• Record extracts:

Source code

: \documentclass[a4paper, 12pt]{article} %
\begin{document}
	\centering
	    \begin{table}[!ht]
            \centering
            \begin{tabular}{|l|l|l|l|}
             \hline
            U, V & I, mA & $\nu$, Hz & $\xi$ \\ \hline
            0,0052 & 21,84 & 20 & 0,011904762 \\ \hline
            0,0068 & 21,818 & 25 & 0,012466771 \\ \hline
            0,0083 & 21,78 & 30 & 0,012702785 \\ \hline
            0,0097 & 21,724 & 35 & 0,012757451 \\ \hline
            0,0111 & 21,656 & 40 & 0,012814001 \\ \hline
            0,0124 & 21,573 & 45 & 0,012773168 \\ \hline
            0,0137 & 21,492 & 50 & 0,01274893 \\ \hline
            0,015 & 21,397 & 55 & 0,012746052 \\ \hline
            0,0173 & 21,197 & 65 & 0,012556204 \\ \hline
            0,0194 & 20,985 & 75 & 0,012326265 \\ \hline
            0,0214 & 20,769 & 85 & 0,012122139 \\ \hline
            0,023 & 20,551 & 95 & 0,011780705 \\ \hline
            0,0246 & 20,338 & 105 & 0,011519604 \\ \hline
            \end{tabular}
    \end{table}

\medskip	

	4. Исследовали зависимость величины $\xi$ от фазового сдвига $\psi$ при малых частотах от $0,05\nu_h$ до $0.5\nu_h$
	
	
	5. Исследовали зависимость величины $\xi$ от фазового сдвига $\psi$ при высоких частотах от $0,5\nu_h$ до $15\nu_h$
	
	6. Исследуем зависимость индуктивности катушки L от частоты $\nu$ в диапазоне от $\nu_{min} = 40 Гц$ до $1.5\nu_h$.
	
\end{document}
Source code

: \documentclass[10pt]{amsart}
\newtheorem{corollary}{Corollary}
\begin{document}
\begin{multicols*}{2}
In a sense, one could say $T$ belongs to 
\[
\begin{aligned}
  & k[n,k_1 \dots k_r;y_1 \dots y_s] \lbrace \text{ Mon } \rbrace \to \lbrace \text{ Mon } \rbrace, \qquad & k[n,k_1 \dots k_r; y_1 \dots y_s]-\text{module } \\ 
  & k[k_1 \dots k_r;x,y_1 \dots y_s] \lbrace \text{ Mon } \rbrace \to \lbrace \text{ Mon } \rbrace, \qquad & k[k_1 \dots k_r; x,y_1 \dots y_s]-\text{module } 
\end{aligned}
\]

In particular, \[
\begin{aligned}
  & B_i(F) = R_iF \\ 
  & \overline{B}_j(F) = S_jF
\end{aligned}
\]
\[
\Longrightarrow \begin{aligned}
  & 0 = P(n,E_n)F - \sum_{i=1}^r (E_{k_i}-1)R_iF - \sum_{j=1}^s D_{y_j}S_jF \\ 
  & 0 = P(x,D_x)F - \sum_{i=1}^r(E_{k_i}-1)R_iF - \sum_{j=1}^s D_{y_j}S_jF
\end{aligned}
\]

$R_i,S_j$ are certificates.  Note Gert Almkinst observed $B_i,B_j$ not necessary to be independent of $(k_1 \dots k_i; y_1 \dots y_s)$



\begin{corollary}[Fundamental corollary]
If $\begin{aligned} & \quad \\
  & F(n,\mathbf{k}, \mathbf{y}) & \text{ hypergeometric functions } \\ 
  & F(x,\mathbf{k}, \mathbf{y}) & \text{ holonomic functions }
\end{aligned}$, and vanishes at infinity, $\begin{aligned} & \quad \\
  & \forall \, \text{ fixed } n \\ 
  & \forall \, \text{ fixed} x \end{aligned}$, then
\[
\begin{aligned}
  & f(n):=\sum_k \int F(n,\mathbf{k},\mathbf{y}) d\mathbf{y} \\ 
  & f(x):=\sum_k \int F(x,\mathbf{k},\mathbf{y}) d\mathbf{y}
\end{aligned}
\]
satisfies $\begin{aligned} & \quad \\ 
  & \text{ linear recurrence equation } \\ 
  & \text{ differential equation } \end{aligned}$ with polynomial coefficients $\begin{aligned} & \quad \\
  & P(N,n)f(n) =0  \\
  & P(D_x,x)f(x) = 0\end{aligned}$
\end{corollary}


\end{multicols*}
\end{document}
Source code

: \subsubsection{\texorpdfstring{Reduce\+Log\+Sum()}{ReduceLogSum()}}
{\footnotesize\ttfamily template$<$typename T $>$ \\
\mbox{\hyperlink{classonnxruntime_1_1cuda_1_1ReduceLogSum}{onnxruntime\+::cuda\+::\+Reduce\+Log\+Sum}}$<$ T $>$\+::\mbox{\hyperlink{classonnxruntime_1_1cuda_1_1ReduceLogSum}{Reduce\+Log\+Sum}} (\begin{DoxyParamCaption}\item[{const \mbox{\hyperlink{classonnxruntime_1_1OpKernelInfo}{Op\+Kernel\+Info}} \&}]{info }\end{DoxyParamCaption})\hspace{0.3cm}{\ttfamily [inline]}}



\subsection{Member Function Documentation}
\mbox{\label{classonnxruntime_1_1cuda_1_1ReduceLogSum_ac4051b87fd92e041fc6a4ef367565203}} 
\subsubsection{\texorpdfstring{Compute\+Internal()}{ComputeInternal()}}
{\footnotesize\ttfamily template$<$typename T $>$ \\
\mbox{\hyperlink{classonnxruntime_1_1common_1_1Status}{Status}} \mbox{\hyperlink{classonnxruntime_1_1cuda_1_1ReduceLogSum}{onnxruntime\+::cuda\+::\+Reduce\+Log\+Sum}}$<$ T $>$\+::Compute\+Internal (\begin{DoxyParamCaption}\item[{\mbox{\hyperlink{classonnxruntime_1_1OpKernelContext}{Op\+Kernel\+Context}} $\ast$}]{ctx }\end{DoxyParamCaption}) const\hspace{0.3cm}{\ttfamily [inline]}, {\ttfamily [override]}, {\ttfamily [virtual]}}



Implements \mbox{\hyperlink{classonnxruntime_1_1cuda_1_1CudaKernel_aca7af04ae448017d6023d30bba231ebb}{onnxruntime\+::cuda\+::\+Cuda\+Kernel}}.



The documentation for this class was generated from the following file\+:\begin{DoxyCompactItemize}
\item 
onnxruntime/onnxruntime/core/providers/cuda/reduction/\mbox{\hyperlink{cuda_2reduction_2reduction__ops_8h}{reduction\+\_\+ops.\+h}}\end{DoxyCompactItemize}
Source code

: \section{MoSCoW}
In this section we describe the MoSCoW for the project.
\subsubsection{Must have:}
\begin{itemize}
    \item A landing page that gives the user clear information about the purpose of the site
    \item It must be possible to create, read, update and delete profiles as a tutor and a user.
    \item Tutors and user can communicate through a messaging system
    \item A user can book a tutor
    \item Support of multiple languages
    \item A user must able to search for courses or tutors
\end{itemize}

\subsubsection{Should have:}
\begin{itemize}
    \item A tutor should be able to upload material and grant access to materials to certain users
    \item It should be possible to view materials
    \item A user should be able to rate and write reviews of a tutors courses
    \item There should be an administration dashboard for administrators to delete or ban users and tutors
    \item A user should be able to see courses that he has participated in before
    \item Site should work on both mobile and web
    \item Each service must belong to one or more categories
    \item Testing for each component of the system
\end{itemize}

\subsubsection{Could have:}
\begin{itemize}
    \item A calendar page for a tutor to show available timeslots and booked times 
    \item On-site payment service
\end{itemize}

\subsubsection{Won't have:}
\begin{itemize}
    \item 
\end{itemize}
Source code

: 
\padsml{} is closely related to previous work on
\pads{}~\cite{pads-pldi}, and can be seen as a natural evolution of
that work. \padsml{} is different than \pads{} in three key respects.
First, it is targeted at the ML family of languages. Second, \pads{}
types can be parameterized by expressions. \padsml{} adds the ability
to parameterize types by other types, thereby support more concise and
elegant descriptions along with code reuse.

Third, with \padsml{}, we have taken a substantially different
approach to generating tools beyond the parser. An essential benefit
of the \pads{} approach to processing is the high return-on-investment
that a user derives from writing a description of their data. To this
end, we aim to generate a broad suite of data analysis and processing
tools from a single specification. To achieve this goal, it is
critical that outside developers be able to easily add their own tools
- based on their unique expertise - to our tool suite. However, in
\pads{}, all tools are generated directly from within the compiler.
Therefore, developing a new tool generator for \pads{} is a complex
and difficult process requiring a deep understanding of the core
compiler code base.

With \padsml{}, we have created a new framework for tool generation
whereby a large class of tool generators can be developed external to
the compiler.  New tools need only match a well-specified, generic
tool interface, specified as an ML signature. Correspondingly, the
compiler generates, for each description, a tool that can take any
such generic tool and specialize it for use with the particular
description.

• Required work:
Write down exactly every line of the material above up to and including the line containing "0 = P(n,E_n)F".

• Answer to the exercise:
Source code

: \documentclass[a4paper, 12pt]{article} %
\begin{document}
	\centering
	    \begin{table}[!ht]
            \centering
            \begin{tabular}{|l|l|l|l|}
             \hline
            U, V & I, mA & $\nu$, Hz & $\xi$ \\ \hline
            0,0052 & 21,84 & 20 & 0,011904762 \\ \hline
            0,0068 & 21,818 & 25 & 0,012466771 \\ \hline
            0,0083 & 21,78 & 30 & 0,012702785 \\ \hline
            0,0097 & 21,724 & 35 & 0,012757451 \\ \hline
            0,0111 & 21,656 & 40 & 0,012814001 \\ \hline
            0,0124 & 21,573 & 45 & 0,012773168 \\ \hline
            0,0137 & 21,492 & 50 & 0,01274893 \\ \hline
            0,015 & 21,397 & 55 & 0,012746052 \\ \hline
            0,0173 & 21,197 & 65 & 0,012556204 \\ \hline
            0,0194 & 20,985 & 75 & 0,012326265 \\ \hline
            0,0214 & 20,769 & 85 & 0,012122139 \\ \hline
            0,023 & 20,551 & 95 & 0,011780705 \\ \hline
            0,0246 & 20,338 & 105 & 0,011519604 \\ \hline
            \end{tabular}
    \end{table}

\medskip	

	4. Исследовали зависимость величины $\xi$ от фазового сдвига $\psi$ при малых частотах от $0,05\nu_h$ до $0.5\nu_h$
	
	
	5. Исследовали зависимость величины $\xi$ от фазового сдвига $\psi$ при высоких частотах от $0,5\nu_h$ до $15\nu_h$
	
	6. Исследуем зависимость индуктивности катушки L от частоты $\nu$ в диапазоне от $\nu_{min} = 40 Гц$ до $1.5\nu_h$.
	
\end{document}
Source code

: \documentclass[10pt]{amsart}
\newtheorem{corollary}{Corollary}
\begin{document}
\begin{multicols*}{2}
In a sense, one could say $T$ belongs to 
\[
\begin{aligned}
  & k[n,k_1 \dots k_r;y_1 \dots y_s] \lbrace \text{ Mon } \rbrace \to \lbrace \text{ Mon } \rbrace, \qquad & k[n,k_1 \dots k_r; y_1 \dots y_s]-\text{module } \\ 
  & k[k_1 \dots k_r;x,y_1 \dots y_s] \lbrace \text{ Mon } \rbrace \to \lbrace \text{ Mon } \rbrace, \qquad & k[k_1 \dots k_r; x,y_1 \dots y_s]-\text{module } 
\end{aligned}
\]

In particular, \[
\begin{aligned}
  & B_i(F) = R_iF \\ 
  & \overline{B}_j(F) = S_jF
\end{aligned}
\]
\[
\Longrightarrow \begin{aligned}
  & 0 = P(n,E_n)F - \sum_{i=1}^r (E_{k_i}-1)R_iF - \sum_{j=1}^s D_{y_j}S_jF \\ 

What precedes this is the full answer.